Pictures paired with source code
= Beginning of Section =
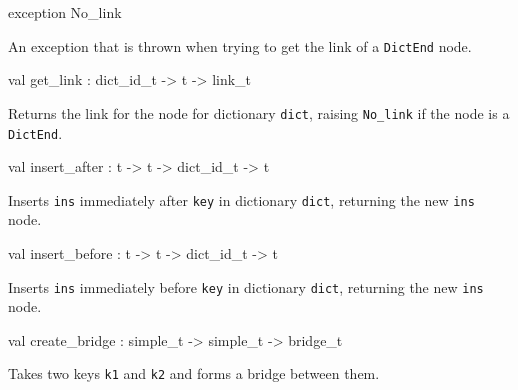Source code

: \documentclass[11pt]{article}
\begin{document}
\label{exception:Key.No-underscorelink}\begin{ocamldoccode}
exception No_link
\end{ocamldoccode}
\begin{ocamldocdescription}
An exception that is thrown when trying to get the link of a
    {\tt{DictEnd}} node.


\end{ocamldocdescription}




\label{val:Key.get-underscorelink}\begin{ocamldoccode}
val get_link : dict_id_t -> t -> link_t
\end{ocamldoccode}
\begin{ocamldocdescription}
Returns the link for the node for dictionary {\tt{dict}}, raising {\tt{No\_link}}
    if the node is a {\tt{DictEnd}}.


\end{ocamldocdescription}




\label{val:Key.insert-underscoreafter}\begin{ocamldoccode}
val insert_after : t -> t -> dict_id_t -> t
\end{ocamldoccode}
\begin{ocamldocdescription}
Inserts {\tt{ins}} immediately after {\tt{key}} in dictionary {\tt{dict}}, 
    returning the new {\tt{ins}} node.


\end{ocamldocdescription}




\label{val:Key.insert-underscorebefore}\begin{ocamldoccode}
val insert_before : t -> t -> dict_id_t -> t
\end{ocamldoccode}
\begin{ocamldocdescription}
Inserts {\tt{ins}} immediately before {\tt{key}} in dictionary {\tt{dict}}, 
    returning the new {\tt{ins}} node.


\end{ocamldocdescription}




\label{val:Key.create-underscorebridge}\begin{ocamldoccode}
val create_bridge : simple_t -> simple_t -> bridge_t
\end{ocamldoccode}
\begin{ocamldocdescription}
Takes two keys {\tt{k1}} and {\tt{k2}} and forms a bridge between them.


\end{ocamldocdescription}
\end{document}
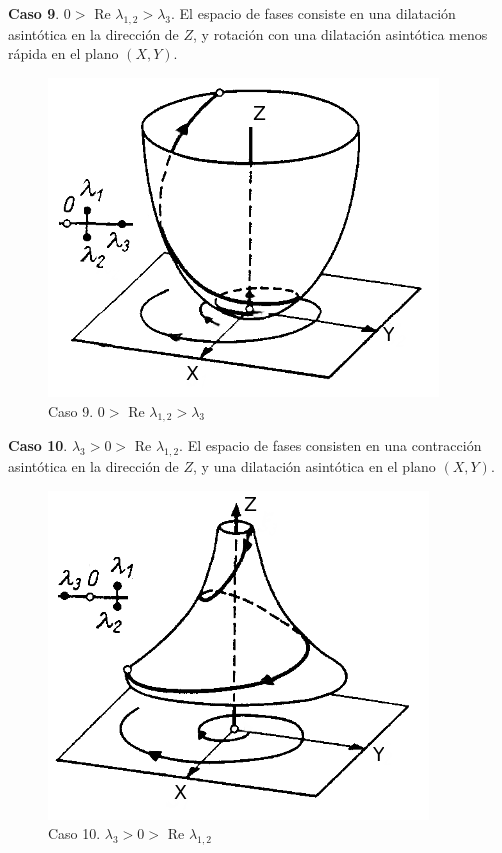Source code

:\documentclass[a4paper,10pt]{article}
\numberwithin{equation}{section}
\begin{document}
\textbf{Caso 9}. $0 > $ Re $\lambda_{1,2} > \lambda_3$. El espacio de fases consiste en una dilatación asintótica
en la dirección de $Z$, y rotación con una dilatación asintótica menos rápida en el plano $(X,Y)$.

\begin{figure}[h!]
 \centering
\includegraphics[scale=0.35]{problema3fig10}
\caption{Caso 9. $0 > $ Re $\lambda_{1,2} > \lambda_3$}
\label{fig:problema3fig10}
\end{figure}
\vspace{.3cm}

\textbf{Caso 10}. $\lambda_3 > 0 > $ Re $\lambda_{1,2}$. El espacio de fases consisten en una contracción asintótica
en la dirección de $Z$, y una dilatación asintótica en el plano $(X,Y)$.

\begin{figure}[h!]
 \centering
\includegraphics[scale=0.35]{problema3fig11}
\caption{Caso 10. $\lambda_3 > 0 > $ Re $\lambda_{1,2}$}
\label{fig:problema3fig11}
\end{figure}
\vspace{.3cm}
\end{document}
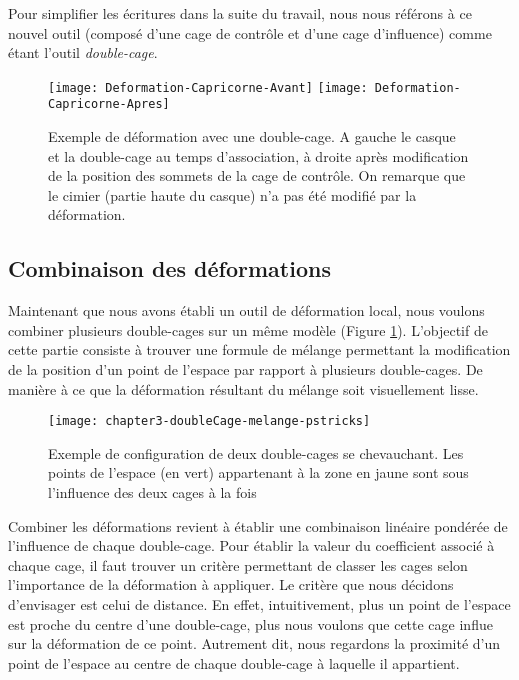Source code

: Pour simplifier les écritures dans la suite du travail, nous nous référons à
ce nouvel outil (composé d'une cage de contrôle et d'une cage d'influence)
comme étant l'outil \textit{double-cage}.

\begin{figure}[ht]
  \begin{center}
    \texttt{[image: Deformation-Capricorne-Avant]}
    \texttt{[image: Deformation-Capricorne-Apres]}

    \caption[Exemple de déformation double-cage] {Exemple de
déformation avec une double-cage. A gauche le casque et la
double-cage au temps d'association, à droite après modification de la position
des sommets de la cage de contrôle. On remarque que le cimier (partie
haute du casque) n'a pas été modifié par la déformation.}

  \end{center}
\end{figure}

\subsection{Combinaison des déformations}

Maintenant que nous avons établi un outil de déformation local, nous voulons
combiner plusieurs double-cages sur un même modèle (Figure \ref{MELMC}).
L'objectif de cette partie consiste à trouver une formule de mélange
permettant la modification de la position d'un point de l'espace par rapport à
plusieurs double-cages. De manière à ce que la déformation résultant du
mélange soit visuellement lisse.

\begin{figure}[ht]
  \begin{center}
    \texttt{[image: chapter3-doubleCage-melange-pstricks]}

    \caption[Mélange de double-cages] {Exemple de
configuration de deux double-cages se chevauchant. Les points
de l'espace (en vert) appartenant à la zone en jaune sont sous l'influence des
deux cages à la fois}

    \label{MELMC}
  \end{center}
\end{figure}

Combiner les déformations revient à établir une combinaison linéaire pondérée
de l'influence de chaque double-cage. Pour établir la valeur du coefficient
associé à chaque cage, il faut trouver un critère permettant de classer les
cages selon l'importance de la déformation à appliquer. Le critère que nous
décidons d'envisager est celui de distance. En effet, intuitivement, plus un
point de l'espace est proche du centre d'une double-cage, plus nous voulons
que cette cage influe sur la déformation de ce point. Autrement dit, nous
regardons la proximité d'un point de l'espace au centre de chaque double-cage
à laquelle il appartient.

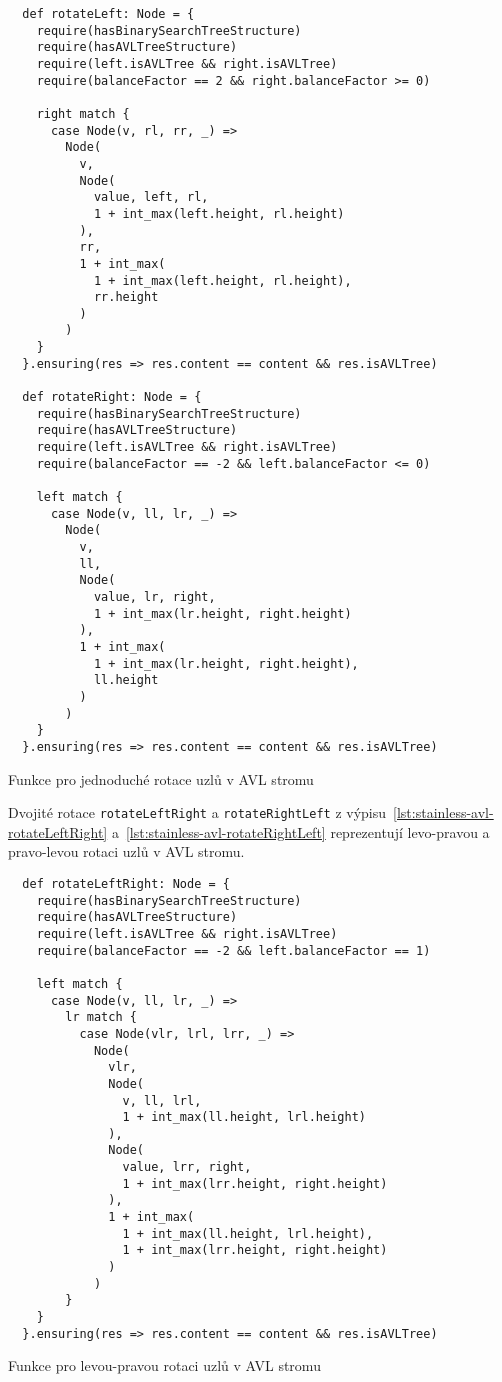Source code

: \begin{listing}[H]
  \begin{verbatim}
  def rotateLeft: Node = {
    require(hasBinarySearchTreeStructure)
    require(hasAVLTreeStructure)
    require(left.isAVLTree && right.isAVLTree)
    require(balanceFactor == 2 && right.balanceFactor >= 0)

    right match {
      case Node(v, rl, rr, _) =>
        Node(
          v,
          Node(
            value, left, rl,
            1 + int_max(left.height, rl.height)
          ),
          rr,
          1 + int_max(
            1 + int_max(left.height, rl.height),
            rr.height
          )
        )
    }
  }.ensuring(res => res.content == content && res.isAVLTree)

  def rotateRight: Node = {
    require(hasBinarySearchTreeStructure)
    require(hasAVLTreeStructure)
    require(left.isAVLTree && right.isAVLTree)
    require(balanceFactor == -2 && left.balanceFactor <= 0)

    left match {
      case Node(v, ll, lr, _) =>
        Node(
          v,
          ll,
          Node(
            value, lr, right,
            1 + int_max(lr.height, right.height)
          ),
          1 + int_max(
            1 + int_max(lr.height, right.height),
            ll.height
          )
        )
    }
  }.ensuring(res => res.content == content && res.isAVLTree)
  \end{verbatim}
  \caption{Funkce pro jednoduché rotace uzlů v AVL stromu}
  \label{lst:stainless-avl-rotate}
\end{listing}

Dvojité rotace \texttt{rotateLeftRight} a \texttt{rotateRightLeft}
z výpisu~\ref{lst:stainless-avl-rotateLeftRight} a~\ref{lst:stainless-avl-rotateRightLeft}
reprezentují levo-pravou a pravo-levou rotaci uzlů v AVL stromu.

\begin{listing}[H]
  \begin{verbatim}
  def rotateLeftRight: Node = {
    require(hasBinarySearchTreeStructure)
    require(hasAVLTreeStructure)
    require(left.isAVLTree && right.isAVLTree)
    require(balanceFactor == -2 && left.balanceFactor == 1)

    left match {
      case Node(v, ll, lr, _) =>
        lr match {
          case Node(vlr, lrl, lrr, _) =>
            Node(
              vlr,
              Node(
                v, ll, lrl,
                1 + int_max(ll.height, lrl.height)
              ),
              Node(
                value, lrr, right,
                1 + int_max(lrr.height, right.height)
              ),
              1 + int_max(
                1 + int_max(ll.height, lrl.height),
                1 + int_max(lrr.height, right.height)
              )
            )
        }
    }
  }.ensuring(res => res.content == content && res.isAVLTree)
  \end{verbatim}
  \caption{Funkce pro levou-pravou rotaci uzlů v AVL stromu}
  \label{lst:stainless-avl-rotateLeftRight}
\end{listing}

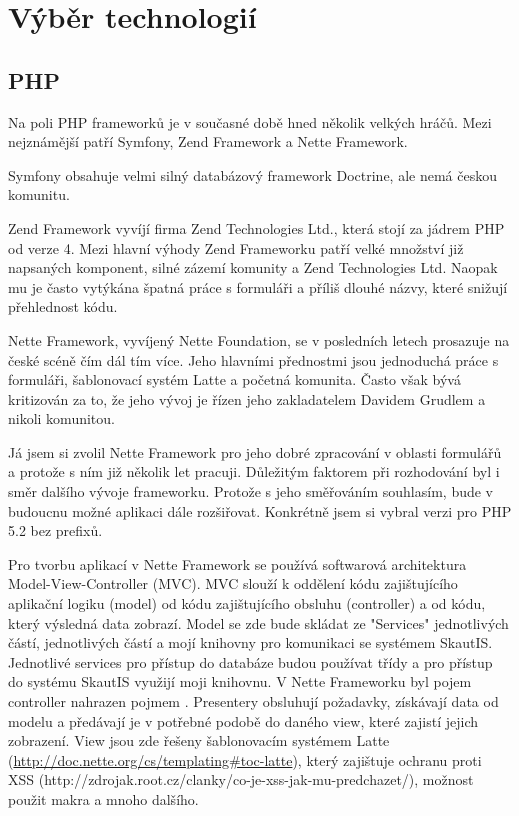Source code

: \documentclass[thesis=B,czech]{FITthesis}[2011/06/14]
\begin{document}
\section{Výběr technologií}
\subsection{PHP}
Na poli PHP frameworků je v současné době hned několik velkých hráčů. Mezi nejznámější patří Symfony, Zend Framework a Nette Framework.

Symfony obsahuje velmi silný databázový framework Doctrine, ale nemá českou komunitu.

Zend Framework vyvíjí firma Zend Technologies Ltd., která stojí za jádrem PHP od verze 4. Mezi hlavní výhody Zend Frameworku patří velké množství již napsaných komponent, silné zázemí komunity a Zend Technologies Ltd. Naopak mu je často vytýkána špatná práce s formuláři a příliš dlouhé názvy, které snižují přehlednost kódu. 

Nette Framework, vyvíjený Nette Foundation, se v posledních letech prosazuje na české scéně čím dál tím více. Jeho hlavními přednostmi jsou jednoduchá práce s formuláři, šablonovací systém Latte a početná komunita. Často však bývá kritizován za to, že jeho vývoj je řízen jeho zakladatelem Davidem Grudlem a nikoli komunitou.

Já jsem si zvolil Nette Framework pro jeho dobré zpracování v oblasti formulářů a protože s ním již několik let pracuji. Důležitým faktorem při rozhodování byl i směr dalšího vývoje frameworku. Protože s jeho směřováním souhlasím, bude v budoucnu možné aplikaci dále rozšiřovat. Konkrétně jsem si vybral verzi pro PHP 5.2 bez prefixů.

Pro tvorbu aplikací v Nette Framework se používá softwarová architektura Model-View-Controller (MVC). MVC slouží k oddělení kódu zajištujícího aplikační logiku (model) od kódu zajištujícího obsluhu (controller) a od kódu, který výsledná data zobrazí.
Model se zde bude skládat ze "Services" jednotlivých částí,  jednotlivých částí a mojí knihovny pro komunikaci se systémem SkautIS. Jednotlivé services pro přístup do databáze budou používat třídy  a pro přístup do systému SkautIS využijí moji knihovnu.
V Nette Frameworku byl pojem controller nahrazen pojmem . Presentery obsluhují požadavky, získávají data od modelu a předávají je v potřebné podobě do daného view, které zajistí jejich zobrazení.
View jsou zde řešeny šablonovacím systémem Latte (\url{http://doc.nette.org/cs/templating#toc-latte}), který zajištuje ochranu proti XSS (http://zdrojak.root.cz/clanky/co-je-xss-jak-mu-predchazet/), možnost použit makra a mnoho dalšího.  
\end{document}
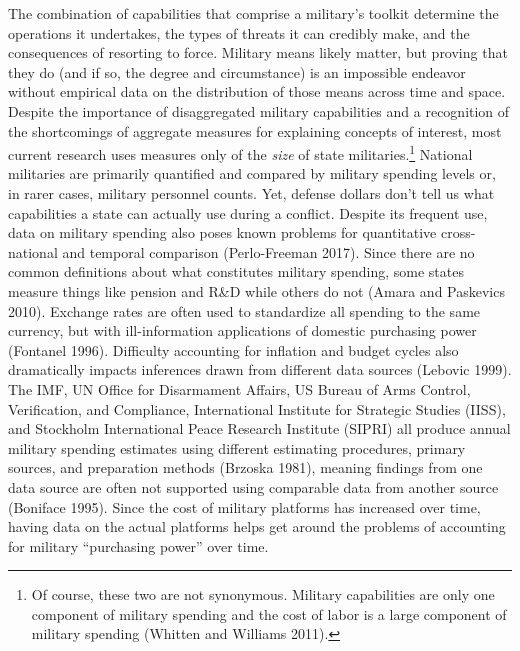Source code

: \documentclass[
]{article}
\begin{document}
The combination of capabilities that comprise a military's toolkit determine the operations it undertakes, the types of threats it can credibly make, and the consequences of resorting to force. Military means likely matter, but proving that they do (and if so, the degree and circumstance) is an impossible endeavor without empirical data on the distribution of those means across time and space. Despite the importance of disaggregated military capabilities and a recognition of the shortcomings of aggregate measures for explaining concepts of interest, most current research uses measures only of the \emph{size} of state militaries.\footnote{Of course, these two are not synonymous. Military capabilities are only one component of military spending and the cost of labor is a large component of military spending (Whitten and Williams 2011).} National militaries are primarily quantified and compared by military spending levels or, in rarer cases, military personnel counts. Yet, defense dollars don't tell us what capabilities a state can actually use during a conflict. Despite its frequent use, data on military spending also poses known problems for quantitative cross-national and temporal comparison (Perlo-Freeman 2017). Since there are no common definitions about what constitutes military spending, some states measure things like pension and R\&D while others do not (Amara and Paskevics 2010). Exchange rates are often used to standardize all spending to the same currency, but with ill-information applications of domestic purchasing power (Fontanel 1996). Difficulty accounting for inflation and budget cycles also dramatically impacts inferences drawn from different data sources (Lebovic 1999). The IMF, UN Office for Disarmament Affairs, US Bureau of Arms Control, Verification, and Compliance, International Institute for Strategic Studies (IISS), and Stockholm International Peace Research Institute (SIPRI) all produce annual military spending estimates using different estimating procedures, primary sources, and preparation methods (Brzoska 1981), meaning findings from one data source are often not supported using comparable data from another source (Boniface 1995). Since the cost of military platforms has increased over time, having data on the actual platforms helps get around the problems of accounting for military ``purchasing power'' over time.
\end{document}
= End of Section =
WHAT YOU SHOULD DO:
Every line of the data that includes the word "dictionary" should be copied.

EXPECTED OUTPUT:
Returns the link for the node for dictionary {\tt{dict}}, raising {\tt{No\_link}}
Inserts {\tt{ins}} immediately after {\tt{key}} in dictionary {\tt{dict}}, 
Inserts {\tt{ins}} immediately before {\tt{key}} in dictionary {\tt{dict}}, 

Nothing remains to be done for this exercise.